*** Opening of AVAILABLE DATA ***

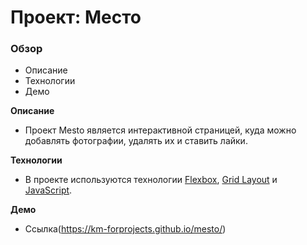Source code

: # Проект: Место

### Обзор

* Описание
* Технологии
* Демо

**Описание**

* Проект Mesto является интерактивной страницей, куда можно добавлять фотографии, удалять их и ставить лайки.

**Технологии**

* В проекте используются технологии [Flexbox](https://developer.mozilla.org/ru/docs/Learn/CSS/CSS_layout/Flexbox), [Grid Layout](https://developer.mozilla.org/ru/docs/Web/CSS/CSS_Grid_Layout/Basic_Concepts_of_Grid_Layout) и [JavaScript](https://developer.mozilla.org/ru/docs/Web/JavaScript).

**Демо**

* Ссылка(https://km-forprojects.github.io/mesto/)
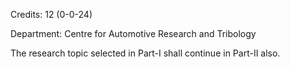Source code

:Credits: 12 (0-0-24)

Department: Centre for Automotive Research and Tribology

The research topic selected in Part-I shall continue in Part-II also.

*** Close of AVAILABLE DATA ***

* _WHAT THE TASK ASKS_: Word for word, copy out each record; do not include pictures.

* _YOUR RESPONSE_:
Source code

: # Проект: Место

### Обзор

* Описание
* Технологии
* Демо

**Описание**

* Проект Mesto является интерактивной страницей, куда можно добавлять фотографии, удалять их и ставить лайки.

**Технологии**

* В проекте используются технологии [Flexbox](https://developer.mozilla.org/ru/docs/Learn/CSS/CSS_layout/Flexbox), [Grid Layout](https://developer.mozilla.org/ru/docs/Web/CSS/CSS_Grid_Layout/Basic_Concepts_of_Grid_Layout) и [JavaScript](https://developer.mozilla.org/ru/docs/Web/JavaScript).

**Демо**

* Ссылка(https://km-forprojects.github.io/mesto/)
Source code

:Credits: 12 (0-0-24)

Department: Centre for Automotive Research and Tribology

The research topic selected in Part-I shall continue in Part-II also.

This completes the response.